Known for its iconic autumn shape and vibrant green speckled-with-yellow color, acorn squash provides an array of nutrients that support optimal health. These include calcium, potassium and magnesium, each one vital to many physiological processes including the formation and regeneration of bone matter and prevention of osteoporosis. They also play a role in energy metabolism, water balance in the body, and muscle contraction. Other minerals found in smaller amounts in acorn squash include manganese, copper, iron, and zinc.
It’s easy to include acorn squash in your meal plans. Available in the winter months (hence the name, Winter Squash), it can be baked, sautéed, steamed, stuffed, pureed for soups, or incorporated into a variety of meat and vegetable dishes. Acorn squash is a good source of Vitamin C, which supports immunity and works as an antioxidant, helping to protect cells from oxidative stress that can lead to inflammation and health problems such as cancer or heart disease. To maximize the amount of vitamin C you receive from acorn squash, use the vegetable within four days after purchase and cut it right before cooking. Steam or bake the squash instead of boiling it to keep vitamin C from being degraded in hot water.

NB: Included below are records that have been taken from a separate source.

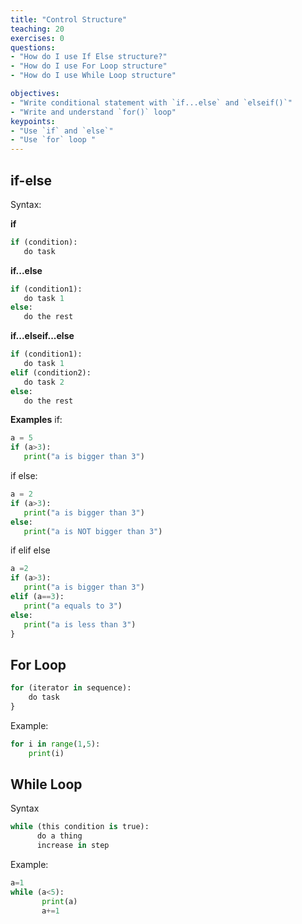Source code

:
 ```yaml
---
title: "Control Structure"
teaching: 20
exercises: 0
questions:
- "How do I use If Else structure?"
- "How do I use For Loop structure"
- "How do I use While Loop structure"

objectives:
- "Write conditional statement with `if...else` and `elseif()`"
- "Write and understand `for()` loop"
keypoints:
- "Use `if` and `else`"
- "Use `for` loop "
---
```


## if-else
Syntax:

**if**
```python
if (condition):
   do task
```

**if...else**
```python
if (condition1):
   do task 1
else:
   do the rest
```

**if...elseif...else**
```python
if (condition1):
   do task 1
elif (condition2):
   do task 2
else:
   do the rest
```

**Examples**
if:
```python
a = 5
if (a>3):
   print("a is bigger than 3")
```

if else:

```python
a = 2
if (a>3):
   print("a is bigger than 3")
else:
   print("a is NOT bigger than 3")
```

if elif else

```python
a =2
if (a>3):
   print("a is bigger than 3")
elif (a==3):
   print("a equals to 3")
else:
   print("a is less than 3")
}
```


## For Loop

```python
for (iterator in sequence):
    do task
}
```

Example:
```python
for i in range(1,5):
    print(i)
```

## While Loop
Syntax
```python
while (this condition is true):
      do a thing
      increase in step

```

Example:
```python
a=1
while (a<5):
       print(a)
       a+=1
```


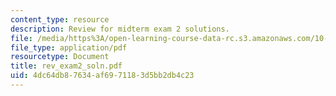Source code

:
 ```yaml
---
content_type: resource
description: Review for midterm exam 2 solutions.
file: /media/https%3A/open-learning-course-data-rc.s3.amazonaws.com/10-37-chemical-and-biological-reaction-engineering-spring-2007/4dc64db87634af6971183d5bb2db4c23_rev_exam2_soln.pdf
file_type: application/pdf
resourcetype: Document
title: rev_exam2_soln.pdf
uid: 4dc64db8-7634-af69-7118-3d5bb2db4c23
---
```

Acorn squash is also high in both fiber and complex carbohydrates. While there aren’t any simple sugars in acorn squash, if you follow a low-carb diet you’ll want to enjoy smaller portions of this vegetable.
Acorn Squash Soup
- 1 large acorn squash
- 2 T. olive oil, divided
- 1/4 t. ground cinnamon
- 1/2 t. kosher salt, or to taste
- 1 medium yellow onion, chopped
- 3 cloves garlic, minced
- 2 c. unsweetened almond milk
- 2 c. vegetable broth
- Optional: Sour cream or plain Greek yogurt for servin
- Preheat the oven to 375ºF.
- Chop the tip and tail off the acorn squash, then cut it in half lengthwise. Scoop out the seeds and discard them (or you can roast them like pumpkin seeds–they’re delicious!).
- Drizzle the squash flesh with 1 T. of olive oil; sprinkle with salt and cinnamon. Place squash halves on a baking sheet, cut-side down. Roast for 45 to 50 minutes, or until the flesh is very soft.
- Use a spoon to remove the squash flesh from the skin; discard the skin.
- Heat the remaining olive oil in a skillet over medium heat. Add the chopped onion and sauté until browned, about 15 minutes. Add the garlic and sauté an additional 2 minutes. Remove from heat.
- Add the squash, sautéed onion and garlic, almond milk, and vegetable broth to a blender and blend until completely smooth.
- Season to taste with salt and pepper and serve with sour cream or plain Greek yogurt, if desired.